Task item: In the records that follow, find each line with the word "second" and copy it.

Record excerpts:
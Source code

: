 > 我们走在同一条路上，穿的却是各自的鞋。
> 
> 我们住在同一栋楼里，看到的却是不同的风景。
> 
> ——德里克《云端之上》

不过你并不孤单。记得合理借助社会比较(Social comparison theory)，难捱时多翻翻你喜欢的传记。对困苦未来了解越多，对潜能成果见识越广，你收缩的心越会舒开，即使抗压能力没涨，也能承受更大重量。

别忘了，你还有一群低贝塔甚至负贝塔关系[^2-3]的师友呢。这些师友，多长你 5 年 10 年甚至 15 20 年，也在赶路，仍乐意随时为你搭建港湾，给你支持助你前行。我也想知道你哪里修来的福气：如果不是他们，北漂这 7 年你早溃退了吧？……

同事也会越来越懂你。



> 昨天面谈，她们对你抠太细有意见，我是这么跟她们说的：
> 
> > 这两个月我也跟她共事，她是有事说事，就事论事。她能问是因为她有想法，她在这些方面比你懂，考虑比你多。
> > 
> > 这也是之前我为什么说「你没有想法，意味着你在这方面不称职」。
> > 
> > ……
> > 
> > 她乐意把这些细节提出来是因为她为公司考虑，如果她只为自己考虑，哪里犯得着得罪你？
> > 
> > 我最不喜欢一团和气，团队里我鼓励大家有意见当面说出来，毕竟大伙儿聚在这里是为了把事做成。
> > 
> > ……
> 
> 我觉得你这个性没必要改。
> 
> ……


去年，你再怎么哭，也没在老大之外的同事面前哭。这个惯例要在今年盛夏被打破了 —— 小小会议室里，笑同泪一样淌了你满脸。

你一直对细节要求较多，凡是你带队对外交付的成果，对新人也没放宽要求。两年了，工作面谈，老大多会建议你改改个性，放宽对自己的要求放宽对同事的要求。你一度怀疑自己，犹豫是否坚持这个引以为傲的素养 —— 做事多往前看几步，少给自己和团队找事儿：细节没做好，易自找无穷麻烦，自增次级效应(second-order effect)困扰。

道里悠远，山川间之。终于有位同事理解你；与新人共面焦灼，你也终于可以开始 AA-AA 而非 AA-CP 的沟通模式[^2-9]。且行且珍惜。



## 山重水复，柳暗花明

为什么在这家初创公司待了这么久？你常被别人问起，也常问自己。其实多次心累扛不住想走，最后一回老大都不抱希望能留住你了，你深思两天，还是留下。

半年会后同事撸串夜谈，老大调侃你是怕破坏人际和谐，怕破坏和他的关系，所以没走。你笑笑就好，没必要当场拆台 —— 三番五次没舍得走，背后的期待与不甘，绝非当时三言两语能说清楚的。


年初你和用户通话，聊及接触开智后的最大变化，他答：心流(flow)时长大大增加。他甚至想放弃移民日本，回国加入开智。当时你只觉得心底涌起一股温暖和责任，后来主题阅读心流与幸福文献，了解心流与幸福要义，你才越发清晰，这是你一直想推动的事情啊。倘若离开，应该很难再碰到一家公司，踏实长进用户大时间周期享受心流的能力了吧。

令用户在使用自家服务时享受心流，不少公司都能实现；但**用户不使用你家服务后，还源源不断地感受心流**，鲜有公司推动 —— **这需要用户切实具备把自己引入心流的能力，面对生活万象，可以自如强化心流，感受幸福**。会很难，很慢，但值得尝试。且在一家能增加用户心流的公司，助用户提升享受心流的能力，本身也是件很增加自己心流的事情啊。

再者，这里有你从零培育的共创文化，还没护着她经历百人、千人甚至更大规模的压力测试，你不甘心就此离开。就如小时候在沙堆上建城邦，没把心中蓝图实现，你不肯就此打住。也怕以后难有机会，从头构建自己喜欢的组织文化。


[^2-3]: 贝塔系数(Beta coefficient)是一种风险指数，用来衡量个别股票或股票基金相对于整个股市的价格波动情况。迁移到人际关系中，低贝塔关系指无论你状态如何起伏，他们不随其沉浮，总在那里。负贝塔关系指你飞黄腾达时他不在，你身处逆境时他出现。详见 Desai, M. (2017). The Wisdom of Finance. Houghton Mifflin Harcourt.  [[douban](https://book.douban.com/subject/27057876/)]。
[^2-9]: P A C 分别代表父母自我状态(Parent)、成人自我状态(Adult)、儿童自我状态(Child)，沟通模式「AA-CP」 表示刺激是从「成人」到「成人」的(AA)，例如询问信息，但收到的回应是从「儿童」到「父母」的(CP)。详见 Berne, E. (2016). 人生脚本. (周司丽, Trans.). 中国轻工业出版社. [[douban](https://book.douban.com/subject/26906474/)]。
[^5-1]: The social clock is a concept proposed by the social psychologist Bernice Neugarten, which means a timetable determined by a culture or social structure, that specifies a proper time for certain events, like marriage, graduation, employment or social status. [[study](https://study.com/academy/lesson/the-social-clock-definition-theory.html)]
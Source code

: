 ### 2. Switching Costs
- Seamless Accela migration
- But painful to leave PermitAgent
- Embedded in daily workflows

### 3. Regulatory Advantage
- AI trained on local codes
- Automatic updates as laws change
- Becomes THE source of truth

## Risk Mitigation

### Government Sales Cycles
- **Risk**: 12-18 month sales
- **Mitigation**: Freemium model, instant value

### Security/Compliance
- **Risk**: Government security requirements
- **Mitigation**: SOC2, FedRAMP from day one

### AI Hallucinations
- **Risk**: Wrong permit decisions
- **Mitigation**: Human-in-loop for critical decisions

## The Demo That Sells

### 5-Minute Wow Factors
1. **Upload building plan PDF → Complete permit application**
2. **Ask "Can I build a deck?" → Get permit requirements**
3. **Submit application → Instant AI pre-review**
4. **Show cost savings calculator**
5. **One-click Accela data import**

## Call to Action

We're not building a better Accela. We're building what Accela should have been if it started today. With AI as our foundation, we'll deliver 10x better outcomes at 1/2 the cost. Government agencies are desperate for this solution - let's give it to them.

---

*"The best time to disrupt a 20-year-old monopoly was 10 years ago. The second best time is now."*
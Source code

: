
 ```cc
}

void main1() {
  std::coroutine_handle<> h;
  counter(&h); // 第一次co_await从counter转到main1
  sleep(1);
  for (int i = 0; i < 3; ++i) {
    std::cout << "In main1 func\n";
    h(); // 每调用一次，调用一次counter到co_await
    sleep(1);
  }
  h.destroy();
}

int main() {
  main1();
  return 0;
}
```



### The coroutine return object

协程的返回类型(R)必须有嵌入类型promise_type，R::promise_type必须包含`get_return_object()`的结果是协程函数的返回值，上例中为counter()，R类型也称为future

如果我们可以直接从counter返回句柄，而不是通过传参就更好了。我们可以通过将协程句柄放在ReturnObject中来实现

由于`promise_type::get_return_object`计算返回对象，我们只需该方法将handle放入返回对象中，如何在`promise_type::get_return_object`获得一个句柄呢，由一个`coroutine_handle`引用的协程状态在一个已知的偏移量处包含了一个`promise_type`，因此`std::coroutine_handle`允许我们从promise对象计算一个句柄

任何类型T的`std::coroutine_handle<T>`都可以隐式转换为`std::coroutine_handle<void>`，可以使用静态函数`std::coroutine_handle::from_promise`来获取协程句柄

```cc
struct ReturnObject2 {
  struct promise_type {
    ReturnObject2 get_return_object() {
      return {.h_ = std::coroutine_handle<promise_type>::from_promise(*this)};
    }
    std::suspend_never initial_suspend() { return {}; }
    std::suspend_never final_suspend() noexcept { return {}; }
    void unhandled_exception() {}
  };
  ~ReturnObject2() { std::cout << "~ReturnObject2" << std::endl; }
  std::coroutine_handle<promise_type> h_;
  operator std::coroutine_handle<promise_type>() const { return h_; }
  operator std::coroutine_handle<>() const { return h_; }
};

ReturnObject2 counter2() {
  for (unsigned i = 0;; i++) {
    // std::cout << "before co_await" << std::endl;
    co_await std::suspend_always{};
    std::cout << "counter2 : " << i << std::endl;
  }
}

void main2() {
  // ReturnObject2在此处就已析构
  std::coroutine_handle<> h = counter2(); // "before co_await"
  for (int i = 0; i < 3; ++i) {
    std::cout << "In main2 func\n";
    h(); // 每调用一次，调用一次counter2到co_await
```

Solution to this exercise:
你一直对细节要求较多，凡是你带队对外交付的成果，对新人也没放宽要求。两年了，工作面谈，老大多会建议你改改个性，放宽对自己的要求放宽对同事的要求。你一度怀疑自己，犹豫是否坚持这个引以为傲的素养 —— 做事多往前看几步，少给自己和团队找事儿：细节没做好，易自找无穷麻烦，自增次级效应(second-order effect)困扰。
*"The best time to disrupt a 20-year-old monopoly was 10 years ago. The second best time is now."*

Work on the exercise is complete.